Wednesday, June 15, 2011

Homecomings with Dogs.

I just got home this afternoon from a business trip to Pittsburgh.  My previous experience with Pittsburgh had been driving around its outskirts, well outside of the view of the city on our way home to The Motherland for Christmas.  It was mainly just a point on the map, with the notable distinction of once being a beacon of light for a night when Mother Nature was wildly hormonal.  I am so glad I really got to experience it this time.  I feel like I met everyone in the city and felt so welcomed—from the great crowd at Pittsburgh’s Pride Fest, to the phenomenal staff at the gorgeous Priory Hotel (seriously, go there!), to the kindhearted concierge at the Convention Center, to a dad and son team on their way to the Pirates game on Sunday that would melt your heart, to the kind neighbor I bumped into while taking pictures of Pittsburgh’s gorgeous skyline.  And the food!  And the beer!  And have you ever seen Pitt’s campus?  Mind-bogglingly gorgeous!  Pittsburgh, I’ve got one mean crush on you.  It’s an East Coast town with a Midwestern soul—one of my very favorite combinations.  I can’t wait to go back.

It took a bit for me to get back from BWI, which was slightly surprising but not entirely unexpected—DC is a spectacular place to visit but a difficult place to live.  It took me three hours, two buses, and three trains to do the 40 miles between Baltimore to the Alice Palace, and I tweaked my trick back while carrying my heavy suitcase up and down bus and Metro steps.  Still, Pittsburgh was great enough that I was feeling pretty good when I got home.  And I was greeted at the door by my favorite little furry face.
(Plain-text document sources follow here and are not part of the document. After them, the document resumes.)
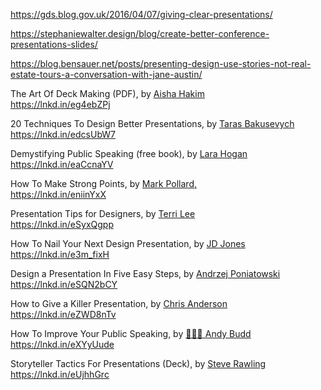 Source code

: https://gds.blog.gov.uk/2016/04/07/giving-clear-presentations/

https://stephaniewalter.design/blog/create-better-conference-presentations-slides/


https://blog.bensauer.net/posts/presenting-design-use-stories-not-real-estate-tours-a-conversation-with-jane-austin/
  
The Art Of Deck Making (PDF), by [Aisha Hakim](https://www.linkedin.com/in/ACoAAAaLFTgBfKZ8LHaMiq5IWTQpCDgt0nQxICI)  
https://lnkd.in/eg4ebZPj  
  
20 Techniques To Design Better Presentations, by [Taras Bakusevych](https://www.linkedin.com/in/ACoAABjSc3MBft1PKJ6DbhM86Xu5c_khUE21h1o)  
https://lnkd.in/edcsUbW7  
  
Demystifying Public Speaking (free book), by [Lara Hogan](https://www.linkedin.com/in/ACoAAAEQSn4BZr_C1gLc2eKuoS6LEku5sGKOLtw)  
https://lnkd.in/eaCcnaYV  
  
How To Make Strong Points, by [Mark Pollard,](https://www.linkedin.com/in/ACoAAAAXHyABANCDNw2nIwq__0YgOspXK-dKERw)  
https://lnkd.in/eniinYxX  
  
Presentation Tips for Designers, by [Terri Lee](https://www.linkedin.com/in/ACoAABRwDcEBj2Rju24ZsEv7NDS5Ykk9FH9JLPE)  
https://lnkd.in/eSyxQgpp  
  
How To Nail Your Next Design Presentation, by [JD Jones](https://www.linkedin.com/in/ACoAAA4h4ygBESMNBTeTyOHRIMOPlyEegS8DTQU)  
https://lnkd.in/e3m_fixH  
  
Design a Presentation In Five Easy Steps, by [Andrzej Poniatowski](https://www.linkedin.com/in/ACoAAAppP2ABI_kxkJKG2ARZq0ZWyQBisAeRav4)  
https://lnkd.in/eSQN2bCY  
  
How to Give a Killer Presentation, by [Chris Anderson](https://www.linkedin.com/in/ACoAABmZi_YBz8F1-F1n4FpqW_hDm7ulPSjiCQ0)  
https://lnkd.in/eZWD8nTv  
  
How To Improve Your Public Speaking, by [👨🏻‍💻 Andy Budd](https://www.linkedin.com/in/ACoAAAADyTIBhg2Skvj5Ghvy7J9FmX4Fd45AO7w)  
https://lnkd.in/eXYyUude  
  
Storyteller Tactics For Presentations (Deck), by [Steve Rawling](https://www.linkedin.com/in/ACoAAAX8poMBAHDkmEPeOJIBMMP6AqF1u4ZqnBI)  
https://lnkd.in/eUjhhGrc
And then the smell hit me.  When you’re gone, your house always seems to smell differently than you remember when you get home.  I figured that the house would smell like Eau de Chien et Homme when I got back, but this did not smell good at all.  Like…

The merde.

Alice is not the best with change.  She doesn’t like it when either The Human Male or I leave town (or even the house, for that matter).  She pouts and stares out the windows, and sometimes she won’t “do her business” for a couple of days.  But ooh, boy, did she do it today!  Definitely not what I wanted to deal with upon walking in the door.  I started cleaning up the mess immediately and threw the filthy paper towels into the toilet.

After three years of living here, I learned something new about the Alice Palace plumbing today: our toilet doesn’t do paper towels.  In the span of five minutes from walking in the door, I managed to royally flood the bathroom, too.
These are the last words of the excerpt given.